North Korea to liquidate remaining South Korean assets

Pyongyang to cash in assets at closed Kaesong industrial complex and tourism resort in response to fresh sanctions.

    North Korea to liquidate remaining South Korean assets
    Kim Jong-un claims his country has developed miniaturised atomic bombs that can be placed on missiles. [Reuters]

    The North Korean government has announced plans to "liquidate" all remaining South Korean assets at former joint projects in its territory in response to sanctions imposed by Seoul.

    The move came amid an escalating standoff that began in January between the two sides.

    The North's Committee for the Peaceful Reunification of Korea said in a statement on Thursday that Pyongyang will seize its neighbour's assets at the closed Kaesong industrial complex and the scrapped tourism resort at Diamond Mountain.

    It said it will also take a series of unspecified steps to impose "lethal" military, political and economic blows on the South Korean government to accelerate what Pyongyang called its "pitiable demise".

    In another show of defiance on Thursday, North Korea also fired short-range ballistic missiles that fell into waters off South Korea's east coast, according to the South Korean defence ministry.
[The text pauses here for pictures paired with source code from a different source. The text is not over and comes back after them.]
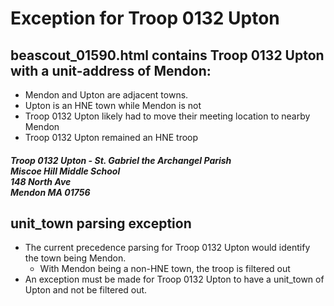 # Exception for Troop 0132 Upton

## beascout_01590.html contains Troop 0132 Upton with a unit-address of Mendon:
- Mendon and Upton are adjacent towns.
- Upton is an HNE town while Mendon is not
- Troop 0132 Upton likely had to move their meeting location to nearby Mendon
- Troop 0132 Upton remained an HNE troop

<div class="unit-name">
          <h5>Troop 0132 Upton - St. Gabriel the Archangel Parish<br>
<div class="unit-address">
          Miscoe Hill Middle School<br>148 North Ave<br>Mendon MA 01756        </div>            

## unit_town parsing exception
- The current precedence parsing for Troop 0132 Upton would identify the town being Mendon.
  - With Mendon being a non-HNE town, the troop is filtered out
- An exception must be made for Troop 0132 Upton to have a unit_town of Upton and not be filtered out.
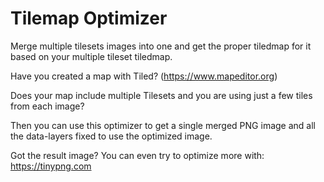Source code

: # Tilemap Optimizer

Merge multiple tilesets images into one and get the proper tiledmap for it based on your multiple tileset tiledmap.

Have you created a map with Tiled? (https://www.mapeditor.org)

Does your map include multiple Tilesets and you are using just a few tiles from each image?

Then you can use this optimizer to get a single merged PNG image and all the data-layers fixed to use the optimized image.

Got the result image? You can even try to optimize more with: https://tinypng.com

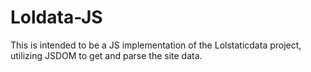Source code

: # Loldata-JS

This is intended to be a JS implementation of the Lolstaticdata project, utilizing JSDOM to get and parse the site data.
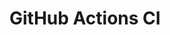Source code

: # GitHub Actions CI


























































































































































































































































































































































































































































































































































































































































































































































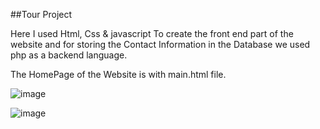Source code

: ##Tour Project

Here I used Html, Css & javascript To create the front end part of the website and for storing the Contact Information in the Database we used php as a backend language.

The HomePage of the Website is with main.html file.

![image](https://user-images.githubusercontent.com/74094464/213916429-88c4b86c-f2e0-4d04-8992-d440656abf5d.png)

![image](https://user-images.githubusercontent.com/74094464/213916462-8e894b1a-2670-484a-9824-430fe6385f5b.png)


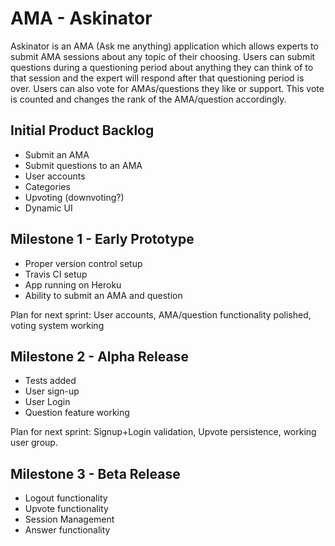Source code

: # AMA - Askinator

Askinator is an AMA (Ask me anything) application which allows experts to submit AMA sessions about any topic of their choosing. Users
can submit questions during a questioning period about anything they can think of to that session and the expert will respond after
that questioning period is over. Users can also vote for AMAs/questions they like or support. This vote is counted and changes the 
rank of the AMA/question accordingly.

## Initial Product Backlog

* Submit an AMA
* Submit questions to an AMA
* User accounts
* Categories
* Upvoting (downvoting?)
* Dynamic UI

## Milestone 1 - Early Prototype

* Proper version control setup
* Travis CI setup
* App running on Heroku
* Ability to submit an AMA and question

Plan for next sprint: User accounts, AMA/question functionality polished, voting system working

## Milestone 2 - Alpha Release

* Tests added
* User sign-up
* User Login
* Question feature working

Plan for next sprint: Signup+Login validation, Upvote persistence, working user group.

## Milestone 3 - Beta Release

* Logout functionality
* Upvote functionality
* Session Management
* Answer functionality
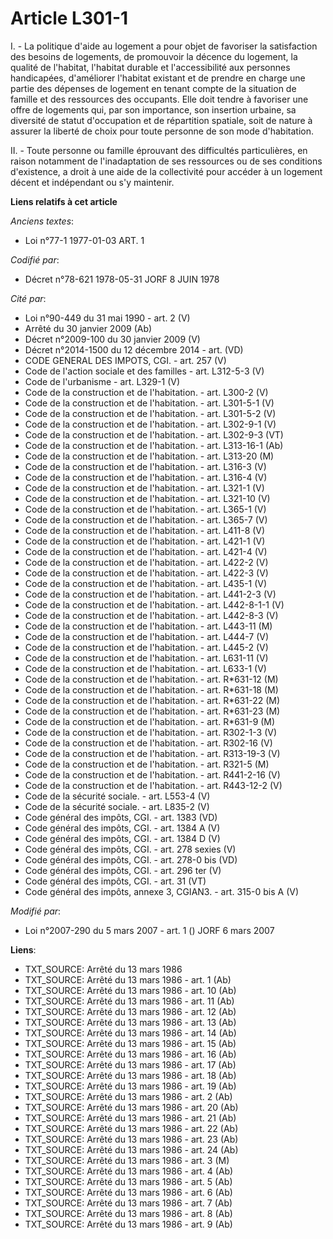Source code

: # Article L301-1

I. - La politique d'aide au logement a pour objet de favoriser la satisfaction des besoins de logements, de promouvoir la
décence du logement, la qualité de l'habitat, l'habitat durable et l'accessibilité aux personnes handicapées, d'améliorer
l'habitat existant et de prendre en charge une partie des dépenses de logement en tenant compte de la situation de famille et
des ressources des occupants. Elle doit tendre à favoriser une offre de logements qui, par son importance, son insertion
urbaine, sa diversité de statut d'occupation et de répartition spatiale, soit de nature à assurer la liberté de choix pour
toute personne de son mode d'habitation.

II. - Toute personne ou famille éprouvant des difficultés particulières, en raison notamment de l'inadaptation de ses
ressources ou de ses conditions d'existence, a droit à une aide de la collectivité pour accéder à un logement décent et
indépendant ou s'y maintenir.

**Liens relatifs à cet article**

_Anciens textes_:

  - Loi n°77-1 1977-01-03 ART. 1

_Codifié par_:

  - Décret n°78-621 1978-05-31 JORF 8 JUIN 1978

_Cité par_:

  - Loi n°90-449 du 31 mai 1990 - art. 2 (V)
  - Arrêté du 30 janvier 2009 (Ab)
  - Décret n°2009-100 du 30 janvier 2009 (V)
  - Décret n°2014-1500 du 12 décembre 2014 - art. (VD)
  - CODE GENERAL DES IMPOTS, CGI. - art. 257 (V)
  - Code de l'action sociale et des familles - art. L312-5-3 (V)
  - Code de l'urbanisme - art. L329-1 (V)
  - Code de la construction et de l'habitation. - art. L300-2 (V)
  - Code de la construction et de l'habitation. - art. L301-5-1 (V)
  - Code de la construction et de l'habitation. - art. L301-5-2 (V)
  - Code de la construction et de l'habitation. - art. L302-9-1 (V)
  - Code de la construction et de l'habitation. - art. L302-9-3 (VT)
  - Code de la construction et de l'habitation. - art. L313-16-1 (Ab)
  - Code de la construction et de l'habitation. - art. L313-20 (M)
  - Code de la construction et de l'habitation. - art. L316-3 (V)
  - Code de la construction et de l'habitation. - art. L316-4 (V)
  - Code de la construction et de l'habitation. - art. L321-1 (V)
  - Code de la construction et de l'habitation. - art. L321-10 (V)
  - Code de la construction et de l'habitation. - art. L365-1 (V)
  - Code de la construction et de l'habitation. - art. L365-7 (V)
  - Code de la construction et de l'habitation. - art. L411-8 (V)
  - Code de la construction et de l'habitation. - art. L421-1 (V)
  - Code de la construction et de l'habitation. - art. L421-4 (V)
  - Code de la construction et de l'habitation. - art. L422-2 (V)
  - Code de la construction et de l'habitation. - art. L422-3 (V)
  - Code de la construction et de l'habitation. - art. L435-1 (V)
  - Code de la construction et de l'habitation. - art. L441-2-3 (V)
  - Code de la construction et de l'habitation. - art. L442-8-1-1 (V)
  - Code de la construction et de l'habitation. - art. L442-8-3 (V)
  - Code de la construction et de l'habitation. - art. L443-11 (M)
  - Code de la construction et de l'habitation. - art. L444-7 (V)
  - Code de la construction et de l'habitation. - art. L445-2 (V)
  - Code de la construction et de l'habitation. - art. L631-11 (V)
  - Code de la construction et de l'habitation. - art. L633-1 (V)
  - Code de la construction et de l'habitation. - art. R*631-12 (M)
  - Code de la construction et de l'habitation. - art. R*631-18 (M)
  - Code de la construction et de l'habitation. - art. R*631-22 (M)
  - Code de la construction et de l'habitation. - art. R*631-23 (M)
  - Code de la construction et de l'habitation. - art. R*631-9 (M)
  - Code de la construction et de l'habitation. - art. R302-1-3 (V)
  - Code de la construction et de l'habitation. - art. R302-16 (V)
  - Code de la construction et de l'habitation. - art. R313-19-3 (V)
  - Code de la construction et de l'habitation. - art. R321-5 (M)
  - Code de la construction et de l'habitation. - art. R441-2-16 (V)
  - Code de la construction et de l'habitation. - art. R443-12-2 (V)
  - Code de la sécurité sociale. - art. L553-4 (V)
  - Code de la sécurité sociale. - art. L835-2 (V)
  - Code général des impôts, CGI. - art. 1383 (VD)
  - Code général des impôts, CGI. - art. 1384 A (V)
  - Code général des impôts, CGI. - art. 1384 D (V)
  - Code général des impôts, CGI. - art. 278 sexies (V)
  - Code général des impôts, CGI. - art. 278-0 bis (VD)
  - Code général des impôts, CGI. - art. 296 ter (V)
  - Code général des impôts, CGI. - art. 31 (VT)
  - Code général des impôts, annexe 3, CGIAN3. - art. 315-0 bis A (V)

_Modifié par_:

  - Loi n°2007-290 du 5 mars 2007 - art. 1 () JORF 6 mars 2007

**Liens**:

  - TXT_SOURCE: Arrêté du 13 mars 1986
  - TXT_SOURCE: Arrêté du 13 mars 1986 - art. 1 (Ab)
  - TXT_SOURCE: Arrêté du 13 mars 1986 - art. 10 (Ab)
  - TXT_SOURCE: Arrêté du 13 mars 1986 - art. 11 (Ab)
  - TXT_SOURCE: Arrêté du 13 mars 1986 - art. 12 (Ab)
  - TXT_SOURCE: Arrêté du 13 mars 1986 - art. 13 (Ab)
  - TXT_SOURCE: Arrêté du 13 mars 1986 - art. 14 (Ab)
  - TXT_SOURCE: Arrêté du 13 mars 1986 - art. 15 (Ab)
  - TXT_SOURCE: Arrêté du 13 mars 1986 - art. 16 (Ab)
  - TXT_SOURCE: Arrêté du 13 mars 1986 - art. 17 (Ab)
  - TXT_SOURCE: Arrêté du 13 mars 1986 - art. 18 (Ab)
  - TXT_SOURCE: Arrêté du 13 mars 1986 - art. 19 (Ab)
  - TXT_SOURCE: Arrêté du 13 mars 1986 - art. 2 (Ab)
  - TXT_SOURCE: Arrêté du 13 mars 1986 - art. 20 (Ab)
  - TXT_SOURCE: Arrêté du 13 mars 1986 - art. 21 (Ab)
  - TXT_SOURCE: Arrêté du 13 mars 1986 - art. 22 (Ab)
  - TXT_SOURCE: Arrêté du 13 mars 1986 - art. 23 (Ab)
  - TXT_SOURCE: Arrêté du 13 mars 1986 - art. 24 (Ab)
  - TXT_SOURCE: Arrêté du 13 mars 1986 - art. 3 (M)
  - TXT_SOURCE: Arrêté du 13 mars 1986 - art. 4 (Ab)
  - TXT_SOURCE: Arrêté du 13 mars 1986 - art. 5 (Ab)
  - TXT_SOURCE: Arrêté du 13 mars 1986 - art. 6 (Ab)
  - TXT_SOURCE: Arrêté du 13 mars 1986 - art. 7 (Ab)
  - TXT_SOURCE: Arrêté du 13 mars 1986 - art. 8 (Ab)
  - TXT_SOURCE: Arrêté du 13 mars 1986 - art. 9 (Ab)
They are believed to be Scud-type missiles, said ministry spokesman Moon Sang-gyun.


    READ MORE: Now North Korea has nothing to lose


    Such missile firings by the North are not uncommon as a way of protesting annual military drills carried out by Seoul and Washington. The drills, which this year are described as the biggest ever, are expected to take place this month.

    Pyongyang is also angry over tough United Nations sanctions following its recent nuclear test and long-range rocket launch.

    Nuclear warhead model

    The latest firings come a day after North Korea caused a new stir by publicising a purported mock-up of a key part of a nuclear warhead, with leader Kim Jong-un repeating a claim that his country has developed miniaturised atomic bombs that can be placed on missiles.


    READ MORE: North Korea threatens nuclear strike


    The moves are the latest in an increasing standoff between the Koreas that began in January when North Korea detonated what it said was an "H-bomb of justice," its fourth nuclear test.

    Since then, Seoul has shut down the last remaining cooperative project between the rivals, a jointly run factory park in the North Korean border town of Kaesong, and slapped sanctions on the North over its recent nuclear test and rocket launch.

    The UN has imposed sanctions, and the North has threatened nuclear strikes on Seoul and the US mainland.

    The North's statement called South Korea's unilateral sanctions "laughable, unsightly" behaviour, and referred to South Korea's female president, Park Geun-hye, as an "American prostitute," the latest in a series of crude derogatory attacks on her.